‘No legal prospects’ for MP request to review Baltic States’ break with USSR
The office of Russia’s Prosecutor General earlier received a query from two members of the State Duma, reportedly from the ruling United Russia party, to review the decision made by the Soviet Union in 1991 to recognize the independence of the Baltic States.
“In this particular case it is clear that the affair has no legal prospects,” Prosecutor-General Office spokesperson, Marina Gridneva, told TASS on Wednesday.
She said that under Russian law the Prosecutor General is obliged to review any request it receives, adding that some are “devoid of common sense altogether.”
The controversial request also stirred confusion in the Kremlin, with President Vladimir Putin’s press secretary, Dmitry Peskov, telling reporters on Tuesday that he was not aware of the initiative.
“And frankly speaking, I personally find it difficult to understand the essence of this initiative,” Peskov added.
Russian Foreign Minister Sergey Lavrov said he knew nothing about the request, expressing skepticism while answering a reporter’s question in Vienna on Tuesday.
“What I do know is that we have diplomatic relations and interstate treaties with these Baltic countries,” he said.
The query prompted harsh reactions from Baltic officials, despite its questionable nature.

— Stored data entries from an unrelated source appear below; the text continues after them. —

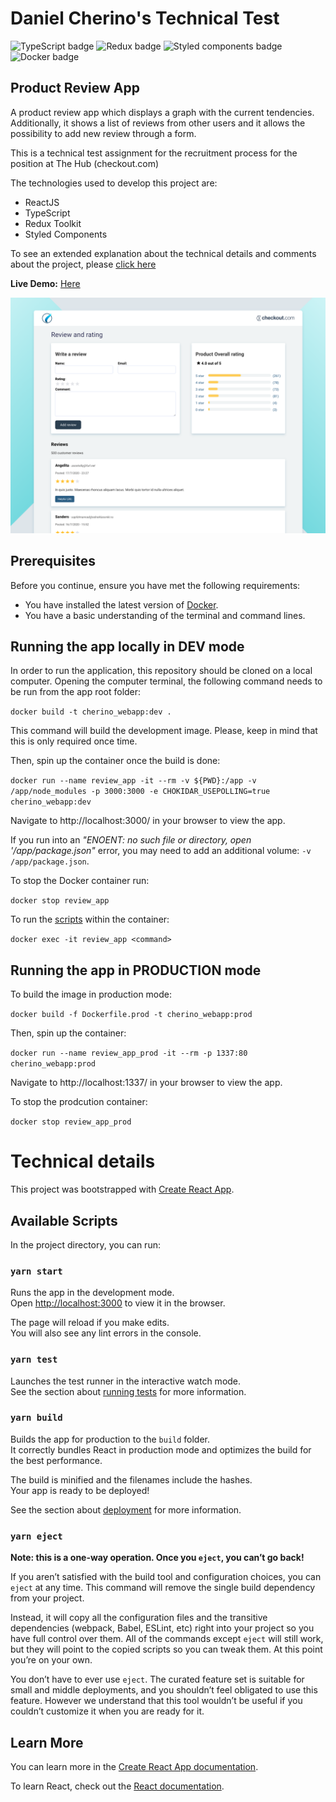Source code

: # Daniel Cherino's Technical Test

![TypeScript badge](https://img.shields.io/badge/TypeScript-73.8%25-1081c1 "Typescript")
![Redux badge](https://img.shields.io/badge/Redux%20Toolkit-1.4.0-764abc "Redux")
![Styled components badge](https://img.shields.io/badge/Styled%20Componets-5.1.1-e433ea "Styled componetns")
![Docker badge](https://img.shields.io/badge/Dockerfile-3.9%25-65abd3 "Docker")


## Product Review App

A product review app which displays a graph with the current tendencies. Additionally, it shows a list of reviews from other users and it allows the possibility to add new review through a form.

This is a technical test assignment for the recruitment process for the position at The Hub (checkout.com)

The technologies used to develop this project are:

* ReactJS
* TypeScript
* Redux Toolkit
* Styled Components

To see an extended explanation about the technical details and comments about the project, please [click here](./docs/Comments.md)

**Live Demo:** [Here](http://esjavascript.com/)

![Home page screenshot](home.png "Home Page")

## Prerequisites

Before you continue, ensure you have met the following requirements:

* You have installed the latest version of [Docker](https://www.docker.com/get-started).
* You have a basic understanding of the terminal and command lines.

## Running the app locally in DEV mode
In order to run the application, this repository should be cloned on a local computer. Opening the computer terminal, the following command needs to be run from the app root folder:

`docker build -t cherino_webapp:dev .`

This command will build the development image. Please, keep in mind that this is only required once time.

Then, spin up the container once the build is done:

`docker run --name review_app -it --rm -v ${PWD}:/app -v /app/node_modules -p 3000:3000 -e CHOKIDAR_USEPOLLING=true cherino_webapp:dev`

Navigate to http://localhost:3000/ in your browser to view the app.

If you run into an <em>"ENOENT: no such file or directory, open '/app/package.json"</em> error, you may need to add an additional volume: `-v /app/package.json`.

To stop the Docker container run:

`docker stop review_app`

To run the [scripts](#scripts) within the container:

`docker exec -it review_app <command>`

## Running the app in PRODUCTION mode

To build the image in production mode:

`docker build -f Dockerfile.prod -t cherino_webapp:prod`

Then, spin up the container:

`docker run --name review_app_prod -it --rm -p 1337:80 cherino_webapp:prod`

Navigate to http://localhost:1337/ in your browser to view the app.

To stop the prodcution container:

`docker stop review_app_prod`

# Technical details

This project was bootstrapped with [Create React App](https://github.com/facebook/create-react-app).


## <a name="scripts"></a>Available Scripts

In the project directory, you can run:

### `yarn start`

Runs the app in the development mode.<br />
Open [http://localhost:3000](http://localhost:3000) to view it in the browser.

The page will reload if you make edits.<br />
You will also see any lint errors in the console.

### `yarn test`

Launches the test runner in the interactive watch mode.<br />
See the section about [running tests](https://facebook.github.io/create-react-app/docs/running-tests) for more information.

### `yarn build`

Builds the app for production to the `build` folder.<br />
It correctly bundles React in production mode and optimizes the build for the best performance.

The build is minified and the filenames include the hashes.<br />
Your app is ready to be deployed!

See the section about [deployment](https://facebook.github.io/create-react-app/docs/deployment) for more information.

### `yarn eject`

**Note: this is a one-way operation. Once you `eject`, you can’t go back!**

If you aren’t satisfied with the build tool and configuration choices, you can `eject` at any time. This command will remove the single build dependency from your project.

Instead, it will copy all the configuration files and the transitive dependencies (webpack, Babel, ESLint, etc) right into your project so you have full control over them. All of the commands except `eject` will still work, but they will point to the copied scripts so you can tweak them. At this point you’re on your own.

You don’t have to ever use `eject`. The curated feature set is suitable for small and middle deployments, and you shouldn’t feel obligated to use this feature. However we understand that this tool wouldn’t be useful if you couldn’t customize it when you are ready for it.

## Learn More

You can learn more in the [Create React App documentation](https://facebook.github.io/create-react-app/docs/getting-started).

To learn React, check out the [React documentation](https://reactjs.org/).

Lithuanian Foreign Minister Linas Linkevičius called it “a provocation to say the least” and “legally, morally and politically absurd”.
Our independence was gained through blood of our people.No one has the right to threaten it.Only we decide our fate http://t.co/72qmOaCMn1
— Dalia Grybauskaitė (@Grybauskaite_LT) June 30, 2015
Lithuania, Estonia and Latvia split from the Soviet Union after the USSR’s State Council, a temporary body, recognized their independence in September 1991. The two MPs who filed the query claimed that the Baltic States’ independence was authorized by an unconstitutional body, as the Soviet Union’s constitution required a referendum and a transitional period in order to settle disputed matters.